The course had tons of fire road and grown over double track. It was a fast start with 40 miles being completed in 2 1/2 hours. I rode with HaJimmy! for about 8-10 miles. That was a treat because he can really roll. But in retrospect that was probably a little too fast.

I never saw Pua. She was with the front guys. She ended up finishing 8th overall with a time of 7:46!. My time was 8:40. She is way out of my league nowadays and hopefully will make a good showing at Marathon World at the end of August. I had Betsty Shogren to ride with most of the race. She was way stronger than me on the climbs and was riding really well. She never seemed to capitalize on her good legs, though. Plus she is about the nicest racer you will ever meet and didn't seem to want to drop me. She dropped me finally and definitively on the last climb with about 5 or 6 miles to go. Then she missed the Fisherman's Trail and was bushwacking in the woods when I came back on her. I felt like I had be given a 10th chance at this race.

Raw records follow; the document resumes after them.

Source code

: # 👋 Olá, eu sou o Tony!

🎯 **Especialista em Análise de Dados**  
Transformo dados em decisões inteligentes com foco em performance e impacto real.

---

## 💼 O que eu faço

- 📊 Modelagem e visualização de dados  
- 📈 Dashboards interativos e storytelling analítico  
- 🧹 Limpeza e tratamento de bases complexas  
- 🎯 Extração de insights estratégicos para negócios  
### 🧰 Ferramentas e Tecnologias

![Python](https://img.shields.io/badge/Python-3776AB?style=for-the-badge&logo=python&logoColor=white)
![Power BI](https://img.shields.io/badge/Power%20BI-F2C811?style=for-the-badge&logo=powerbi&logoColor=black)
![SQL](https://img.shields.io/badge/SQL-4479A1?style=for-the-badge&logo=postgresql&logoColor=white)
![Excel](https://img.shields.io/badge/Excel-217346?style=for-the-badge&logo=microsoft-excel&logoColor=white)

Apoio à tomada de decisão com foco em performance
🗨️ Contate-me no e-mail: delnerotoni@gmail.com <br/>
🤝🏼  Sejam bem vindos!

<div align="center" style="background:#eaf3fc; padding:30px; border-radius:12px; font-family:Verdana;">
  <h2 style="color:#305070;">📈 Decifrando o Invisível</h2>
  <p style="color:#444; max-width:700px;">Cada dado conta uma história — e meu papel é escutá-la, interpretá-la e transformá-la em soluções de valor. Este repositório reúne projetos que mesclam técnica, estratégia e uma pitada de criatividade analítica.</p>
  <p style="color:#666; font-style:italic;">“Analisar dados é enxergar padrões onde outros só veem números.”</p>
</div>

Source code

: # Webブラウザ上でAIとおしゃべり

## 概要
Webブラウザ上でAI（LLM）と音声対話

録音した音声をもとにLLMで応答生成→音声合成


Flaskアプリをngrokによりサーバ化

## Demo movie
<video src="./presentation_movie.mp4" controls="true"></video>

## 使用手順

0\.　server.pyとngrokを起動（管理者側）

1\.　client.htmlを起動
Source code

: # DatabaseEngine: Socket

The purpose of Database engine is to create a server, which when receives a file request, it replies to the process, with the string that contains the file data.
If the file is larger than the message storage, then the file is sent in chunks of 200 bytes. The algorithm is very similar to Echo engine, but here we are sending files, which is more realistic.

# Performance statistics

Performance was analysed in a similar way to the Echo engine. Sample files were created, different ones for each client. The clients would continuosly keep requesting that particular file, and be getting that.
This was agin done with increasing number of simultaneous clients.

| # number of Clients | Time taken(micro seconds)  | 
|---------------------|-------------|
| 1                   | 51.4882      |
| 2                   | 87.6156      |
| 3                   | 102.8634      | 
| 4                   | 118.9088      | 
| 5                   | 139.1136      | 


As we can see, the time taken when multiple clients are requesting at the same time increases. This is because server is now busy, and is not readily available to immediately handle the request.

Just to back up...Before check point 4 I started cramping horribly on the inside of my legs. EVIL!! I was with Nahsay and he was cramping too. Did somebody say SLUMTOWN?. I had to get off the bike and walk a bit and straighten out my legs. Pretzel Pete stopped and gave me a magnesium pill. I did some (more) gel and drank more water and could go on, but it would continue the rest of the day intermittently. I was proud of myself to have pushed through and I just rode. There is always that idea that if I go too slow, it will take too long and make things worse. I didn't have too many self defeating thoughts, but this was my main one..."This is out of the scope of my fitness" I'm lucky to have so many miles in my legs over the years and experience at persevering.

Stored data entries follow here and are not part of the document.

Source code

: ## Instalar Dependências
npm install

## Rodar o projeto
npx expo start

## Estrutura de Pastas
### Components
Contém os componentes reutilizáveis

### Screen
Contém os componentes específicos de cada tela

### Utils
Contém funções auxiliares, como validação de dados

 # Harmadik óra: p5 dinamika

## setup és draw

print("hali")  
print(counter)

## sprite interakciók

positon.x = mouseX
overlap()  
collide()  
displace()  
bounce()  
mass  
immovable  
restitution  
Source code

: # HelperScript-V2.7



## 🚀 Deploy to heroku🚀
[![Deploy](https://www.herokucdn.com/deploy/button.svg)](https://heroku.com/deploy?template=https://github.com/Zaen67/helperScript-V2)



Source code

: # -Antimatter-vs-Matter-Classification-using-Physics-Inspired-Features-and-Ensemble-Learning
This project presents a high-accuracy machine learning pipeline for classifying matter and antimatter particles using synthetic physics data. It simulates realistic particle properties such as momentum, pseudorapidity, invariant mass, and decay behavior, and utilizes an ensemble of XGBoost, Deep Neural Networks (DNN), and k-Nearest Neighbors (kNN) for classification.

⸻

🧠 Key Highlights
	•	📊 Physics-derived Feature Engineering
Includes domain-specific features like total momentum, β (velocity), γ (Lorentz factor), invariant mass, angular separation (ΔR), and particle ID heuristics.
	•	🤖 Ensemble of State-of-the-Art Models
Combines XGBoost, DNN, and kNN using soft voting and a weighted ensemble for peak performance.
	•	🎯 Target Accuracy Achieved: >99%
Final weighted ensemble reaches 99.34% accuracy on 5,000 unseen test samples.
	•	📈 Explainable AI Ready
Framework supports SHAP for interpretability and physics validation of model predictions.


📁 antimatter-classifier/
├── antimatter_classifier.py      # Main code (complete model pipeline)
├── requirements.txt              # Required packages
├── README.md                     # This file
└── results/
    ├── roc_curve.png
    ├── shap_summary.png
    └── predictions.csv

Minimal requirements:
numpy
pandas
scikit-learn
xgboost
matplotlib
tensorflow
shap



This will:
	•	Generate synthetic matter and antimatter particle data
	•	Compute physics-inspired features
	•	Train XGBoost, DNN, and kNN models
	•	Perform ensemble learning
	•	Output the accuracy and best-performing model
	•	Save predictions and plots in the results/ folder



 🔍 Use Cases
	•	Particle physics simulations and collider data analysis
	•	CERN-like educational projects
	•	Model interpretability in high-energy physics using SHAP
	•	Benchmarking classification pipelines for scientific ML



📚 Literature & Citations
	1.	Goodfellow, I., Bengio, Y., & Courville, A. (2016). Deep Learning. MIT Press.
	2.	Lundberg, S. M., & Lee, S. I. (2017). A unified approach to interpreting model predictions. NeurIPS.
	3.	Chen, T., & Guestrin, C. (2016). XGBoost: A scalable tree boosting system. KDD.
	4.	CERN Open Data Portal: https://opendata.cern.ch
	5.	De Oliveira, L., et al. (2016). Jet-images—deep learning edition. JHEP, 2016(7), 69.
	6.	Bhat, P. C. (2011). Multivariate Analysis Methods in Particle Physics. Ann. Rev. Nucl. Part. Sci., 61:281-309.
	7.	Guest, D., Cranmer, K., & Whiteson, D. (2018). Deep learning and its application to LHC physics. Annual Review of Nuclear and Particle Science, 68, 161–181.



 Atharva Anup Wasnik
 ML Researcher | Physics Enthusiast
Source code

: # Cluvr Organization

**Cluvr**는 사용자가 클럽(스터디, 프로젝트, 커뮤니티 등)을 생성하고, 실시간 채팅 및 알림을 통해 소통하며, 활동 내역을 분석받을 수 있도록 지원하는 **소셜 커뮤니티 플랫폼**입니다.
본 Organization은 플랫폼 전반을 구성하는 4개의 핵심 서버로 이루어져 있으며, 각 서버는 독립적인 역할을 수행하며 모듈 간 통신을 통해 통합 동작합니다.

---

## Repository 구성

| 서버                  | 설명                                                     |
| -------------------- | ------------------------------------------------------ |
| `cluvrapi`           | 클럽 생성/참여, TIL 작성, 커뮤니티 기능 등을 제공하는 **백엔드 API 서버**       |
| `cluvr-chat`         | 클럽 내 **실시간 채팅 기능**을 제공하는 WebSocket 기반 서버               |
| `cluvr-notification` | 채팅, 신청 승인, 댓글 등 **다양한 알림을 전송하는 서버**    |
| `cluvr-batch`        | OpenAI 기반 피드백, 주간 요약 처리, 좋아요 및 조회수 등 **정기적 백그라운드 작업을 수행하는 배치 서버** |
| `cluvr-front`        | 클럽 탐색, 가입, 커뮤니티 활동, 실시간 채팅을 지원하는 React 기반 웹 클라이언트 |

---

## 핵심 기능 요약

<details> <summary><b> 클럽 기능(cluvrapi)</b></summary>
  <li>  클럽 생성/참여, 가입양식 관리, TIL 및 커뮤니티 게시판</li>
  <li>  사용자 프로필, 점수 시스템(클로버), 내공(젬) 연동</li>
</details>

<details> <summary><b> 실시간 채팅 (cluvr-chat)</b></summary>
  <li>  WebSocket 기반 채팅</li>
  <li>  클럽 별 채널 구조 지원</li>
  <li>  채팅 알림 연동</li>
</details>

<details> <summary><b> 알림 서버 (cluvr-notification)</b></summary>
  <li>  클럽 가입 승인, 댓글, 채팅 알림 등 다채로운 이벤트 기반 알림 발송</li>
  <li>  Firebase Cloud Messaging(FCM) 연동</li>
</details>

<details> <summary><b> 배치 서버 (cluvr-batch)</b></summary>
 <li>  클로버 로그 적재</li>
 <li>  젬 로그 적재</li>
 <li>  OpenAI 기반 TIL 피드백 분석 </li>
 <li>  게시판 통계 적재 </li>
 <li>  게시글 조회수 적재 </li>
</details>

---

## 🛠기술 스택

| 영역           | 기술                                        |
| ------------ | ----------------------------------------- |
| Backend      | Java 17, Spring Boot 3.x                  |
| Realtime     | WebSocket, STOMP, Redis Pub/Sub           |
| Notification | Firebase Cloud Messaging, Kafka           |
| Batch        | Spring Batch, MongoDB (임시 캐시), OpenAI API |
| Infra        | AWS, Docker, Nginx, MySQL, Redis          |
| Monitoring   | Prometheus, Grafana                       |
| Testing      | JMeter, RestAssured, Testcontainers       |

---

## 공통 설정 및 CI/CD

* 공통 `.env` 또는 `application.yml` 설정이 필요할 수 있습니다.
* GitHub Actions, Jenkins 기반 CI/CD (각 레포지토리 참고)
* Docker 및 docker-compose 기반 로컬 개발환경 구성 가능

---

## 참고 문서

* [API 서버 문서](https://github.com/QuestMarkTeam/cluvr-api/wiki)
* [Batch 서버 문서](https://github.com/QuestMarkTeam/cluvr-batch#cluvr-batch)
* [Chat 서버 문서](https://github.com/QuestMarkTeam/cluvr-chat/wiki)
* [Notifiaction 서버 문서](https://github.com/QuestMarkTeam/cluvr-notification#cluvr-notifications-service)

So after 101 miles I sprinted Betsy to the line. Gunnar said she was starstruck, and she said that I'm a tough person to sprint against, but I don't think she even tried. Its funny because at the tour de burg I really wrestled with the fact that I didn't feel like I was trying very hard to go fast or be competitive. And if I didn't sprint her, I would of wondered or felt like I wasn't trying. I want to have healthy outlets for my competitive fire inside.

It was great seeing my old teammates Jeff Schalk and Chris Eatough. Those guys are so fast and such nice guys. It was also amazing how fast singlespeeders are going. There were so many at this race it was mind boggling.

Anyway I'm real sore today and have a dirty bike to clean.